Nama Muhammad Iswanto dalam dunia pemerintahan dan birokrasi di Aceh kian santer terdengar bagi khalayak sejak ia menduduki posisi sebagai Kepala Biro Humas dan Protokol Setda Aceh di era Gubernur Nova Iriansyah tahun 2019-2022.
Sebagaimana diketahui, Nova Iriansyah terpilih menjadi wakil gubernur Bersama Irwandi Yusuf sebagai gubernur setelah memenangkan Pilkada pada tahun 2017 dengan suara terbanyak 898.710.
Dilacak dari laman media dan beberapa sumber informasi mengenai karir sosok Muhammad Iswanto, ia telah menjabat sejumlah posisi dalam kariernya sebagai seorang Aparatur Sipil Negara (ASN) yang mengabdi di Aceh.
Penugasan awal setelah Muhammad Iswanto menyelesaikan Pendidikan sebagai Purna Praja dimulai dari ADC Bupati Aceh Besar mendampingi Rusli Muhammad yang menjadi Pj Bupati Aceh Besar tahun 2004-2006.
Sebagai Aide de-Camp (ADC) Bupati Aceh Besar pada tahun 2004-2006 di tengah kondisi tsunami tentu tak muda. Tahun 2004, tahun dimana peristiwa besar bencana tsunami menghantam Aceh, dan Aceh Besar merupakan salah satu kabupaten yang terparah dampak bencana, di mana Muhammad Iswanto bagian penting dari upaya penetralan kondisi dengan Drs. H. Rusli Muhammad sebagai Pj Bupati Aceh Besar kala itu.
Pada tahun 2004 pula, Aceh diterjang oleh bencana alam tsunami yang melumpuhkan Sebagian besar Aceh Besar dan Banda Aceh.

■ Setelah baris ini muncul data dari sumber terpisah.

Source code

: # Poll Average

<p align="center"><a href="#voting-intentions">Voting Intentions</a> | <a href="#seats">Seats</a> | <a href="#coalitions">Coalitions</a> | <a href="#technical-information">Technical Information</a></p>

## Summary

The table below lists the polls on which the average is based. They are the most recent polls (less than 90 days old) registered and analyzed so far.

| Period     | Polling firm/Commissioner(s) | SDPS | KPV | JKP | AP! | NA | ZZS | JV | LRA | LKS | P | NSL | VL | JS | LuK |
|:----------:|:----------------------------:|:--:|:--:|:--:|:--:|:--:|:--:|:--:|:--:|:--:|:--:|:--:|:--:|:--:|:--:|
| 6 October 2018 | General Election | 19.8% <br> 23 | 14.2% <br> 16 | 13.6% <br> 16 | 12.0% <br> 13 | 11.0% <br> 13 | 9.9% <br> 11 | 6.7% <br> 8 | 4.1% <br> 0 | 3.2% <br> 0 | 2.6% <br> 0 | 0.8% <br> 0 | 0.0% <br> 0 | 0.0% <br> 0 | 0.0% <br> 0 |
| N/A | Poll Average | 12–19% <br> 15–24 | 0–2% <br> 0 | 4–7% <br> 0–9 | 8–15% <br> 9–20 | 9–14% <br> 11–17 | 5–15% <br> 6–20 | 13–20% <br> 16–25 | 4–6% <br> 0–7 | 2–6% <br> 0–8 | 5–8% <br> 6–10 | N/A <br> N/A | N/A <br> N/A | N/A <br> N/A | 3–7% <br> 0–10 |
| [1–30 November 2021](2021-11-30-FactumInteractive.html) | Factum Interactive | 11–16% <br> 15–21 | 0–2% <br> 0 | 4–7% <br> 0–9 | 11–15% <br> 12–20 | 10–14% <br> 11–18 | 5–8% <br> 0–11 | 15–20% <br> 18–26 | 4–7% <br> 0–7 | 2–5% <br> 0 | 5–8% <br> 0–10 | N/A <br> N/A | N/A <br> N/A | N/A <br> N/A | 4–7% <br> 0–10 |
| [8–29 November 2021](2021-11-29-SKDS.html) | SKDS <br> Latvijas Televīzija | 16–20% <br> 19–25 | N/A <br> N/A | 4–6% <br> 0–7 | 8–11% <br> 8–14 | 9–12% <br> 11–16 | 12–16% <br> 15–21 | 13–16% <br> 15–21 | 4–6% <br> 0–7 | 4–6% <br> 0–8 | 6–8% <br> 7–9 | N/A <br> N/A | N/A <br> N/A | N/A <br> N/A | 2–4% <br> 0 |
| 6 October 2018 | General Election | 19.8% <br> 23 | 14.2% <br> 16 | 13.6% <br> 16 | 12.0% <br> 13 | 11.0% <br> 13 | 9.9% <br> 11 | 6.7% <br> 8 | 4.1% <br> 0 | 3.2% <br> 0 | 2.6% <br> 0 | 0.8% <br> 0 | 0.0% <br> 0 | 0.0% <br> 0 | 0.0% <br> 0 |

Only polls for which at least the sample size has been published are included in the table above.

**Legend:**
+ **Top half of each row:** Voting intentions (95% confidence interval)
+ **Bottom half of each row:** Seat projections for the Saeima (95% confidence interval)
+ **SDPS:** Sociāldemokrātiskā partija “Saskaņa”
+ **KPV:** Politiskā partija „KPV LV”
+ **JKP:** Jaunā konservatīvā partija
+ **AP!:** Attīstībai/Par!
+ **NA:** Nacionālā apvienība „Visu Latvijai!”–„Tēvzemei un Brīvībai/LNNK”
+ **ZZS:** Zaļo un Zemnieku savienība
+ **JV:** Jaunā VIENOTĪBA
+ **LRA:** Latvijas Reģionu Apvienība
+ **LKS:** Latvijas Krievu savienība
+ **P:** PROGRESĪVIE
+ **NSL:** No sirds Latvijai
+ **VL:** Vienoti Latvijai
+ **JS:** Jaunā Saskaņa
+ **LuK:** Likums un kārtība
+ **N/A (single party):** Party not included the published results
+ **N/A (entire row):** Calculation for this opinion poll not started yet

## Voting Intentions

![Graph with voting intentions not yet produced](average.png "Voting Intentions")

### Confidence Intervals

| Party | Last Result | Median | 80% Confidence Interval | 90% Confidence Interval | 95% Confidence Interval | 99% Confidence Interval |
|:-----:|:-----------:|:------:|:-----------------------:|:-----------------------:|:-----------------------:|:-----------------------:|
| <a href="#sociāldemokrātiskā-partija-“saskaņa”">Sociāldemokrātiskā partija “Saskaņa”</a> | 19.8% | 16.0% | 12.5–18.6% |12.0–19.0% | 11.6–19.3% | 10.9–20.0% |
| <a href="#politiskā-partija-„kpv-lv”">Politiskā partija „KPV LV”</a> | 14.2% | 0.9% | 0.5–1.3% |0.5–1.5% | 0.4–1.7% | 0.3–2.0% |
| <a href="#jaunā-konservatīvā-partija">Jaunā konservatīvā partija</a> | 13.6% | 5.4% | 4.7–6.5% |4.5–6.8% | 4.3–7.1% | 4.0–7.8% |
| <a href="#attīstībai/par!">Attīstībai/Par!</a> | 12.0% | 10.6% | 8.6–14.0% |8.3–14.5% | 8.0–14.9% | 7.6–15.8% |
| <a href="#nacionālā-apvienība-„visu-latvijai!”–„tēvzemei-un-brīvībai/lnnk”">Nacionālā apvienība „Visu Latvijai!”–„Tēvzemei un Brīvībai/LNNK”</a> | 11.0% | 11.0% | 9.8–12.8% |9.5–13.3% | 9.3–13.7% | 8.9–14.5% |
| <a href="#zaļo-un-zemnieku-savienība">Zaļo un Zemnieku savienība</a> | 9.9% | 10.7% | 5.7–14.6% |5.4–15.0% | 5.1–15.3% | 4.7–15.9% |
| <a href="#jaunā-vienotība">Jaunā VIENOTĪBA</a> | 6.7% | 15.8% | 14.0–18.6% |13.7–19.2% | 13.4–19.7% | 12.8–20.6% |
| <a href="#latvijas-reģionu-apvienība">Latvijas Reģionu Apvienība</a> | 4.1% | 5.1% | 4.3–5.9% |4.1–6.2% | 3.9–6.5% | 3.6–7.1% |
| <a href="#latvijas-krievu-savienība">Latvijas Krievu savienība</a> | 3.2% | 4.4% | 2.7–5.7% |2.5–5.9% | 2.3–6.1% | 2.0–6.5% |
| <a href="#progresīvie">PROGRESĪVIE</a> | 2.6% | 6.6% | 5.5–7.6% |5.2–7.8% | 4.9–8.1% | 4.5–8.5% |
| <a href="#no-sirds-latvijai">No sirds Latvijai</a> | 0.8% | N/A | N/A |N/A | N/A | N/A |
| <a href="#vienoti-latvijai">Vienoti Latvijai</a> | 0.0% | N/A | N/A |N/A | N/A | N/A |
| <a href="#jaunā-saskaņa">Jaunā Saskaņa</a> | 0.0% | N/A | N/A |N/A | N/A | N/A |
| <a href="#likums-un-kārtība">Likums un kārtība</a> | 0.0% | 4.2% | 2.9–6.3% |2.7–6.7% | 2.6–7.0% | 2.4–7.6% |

Dapat dibayangkan, bagaimana hingar bingarnya pekerjaan pemerintah Aceh Besar kala itu, di mana ADC bupati adalah Muhammad Iswanto, tentu pengalaman dan rekam jejak kerja ini pula yang membentuk karakter MI sebagai birokrat tenang, terutama saat ia menjabat sebagai Pj Bupati.
H. Rusli Muhammad sendiri yang didampingi Iswanto kala itu menjadi figure kepala daerah paling intens dan konsen di lapangan dalam membantu pemulihan pasca tsunami Aceh. Beberapa catatan media menyebut hampir 24 jam ia melibatkan diri dalam masa darurat pasca tsunami. Didampingi Muhammad Iswanto, keduanya tampak tangguh dan bertanggungjawab menghadapi masa panik Aceh tersebut.
Bagi Rusli Muhammad sendiri, Iswanto dinilai sebagai sosok yang mampu membangun komunikasi sangat bagus dengan pihak Forkopimda dan pihak lainnya di Aceh.
Integritas ia sebagai penghubung masyarakat cukup baik terang Rusli Muhammad. Salah satu kerja nyata Muhammad Iswanto bagi jantung ibukota Aceh Besar-Jantho adalah memperbaiki Kembali pagar Masjid Agung al-Munawwarah yang sudah puluhan tahun rusak, kerja kecil, tapi berdampak besar.
Beberapa kali bertemu dan berdiskusi dengan Muhammad Iswanto, tampak ketenangan dan kesantunan dari cara ia berkomunikasi. Paling penting, MI paham cara kerja dunia digital, terbukti, media-media online dan cetak tak pernah berhenti melakukan publikasi apa yang dilakukan.
Ketenangan MI juga ditunjukkan saat angin berhembus menggoyang figurnya sebagai seoang penjabat. Salah satu konten podcast secara bertubi-tubi membangun narasi “kurang baik” dari amatan sempalan seorang pengamat yang memang tugasnya hanya sekedar mengamati dengan data yang tidak pasti.
Di sini letak ketenangan dan kemapanan jiwa seorang MI, sebagai figur publik yang matang, MI tahu mana yang perlu direspon dan diabaikan. Toh selama ini, ia telah berbuat banyak sebagai seorang penjabat bagi Aceh Besar.
Sebagai seorang Aceh Besar yang lahir di Blang Bintang, tempat di mana lapangan udara tertua di Indonesia hadir dan menjadi salah satu icon bandara internasional paling penting di Aceh, tempat di mana selaksa manusia menginjakkan kakinya pertama sekali ke Aceh, MI menunjukkan jiwa terbukanya seperti bandara. MI tahu kapan harus landing, dan waktunya untuk take off.
Transisi kepemimpinan dari penjabat ke bupati terpilih juga dilakukan dengan serangkaian silaturrahmi, artinya, Aceh Besar harus menjadi pilot politik, bagaimana seharusnya Aceh dibangun dengan santun dan komunikasi yang tenang, bukan cacian dan sikap intruder hasil amatan tak berbasis data.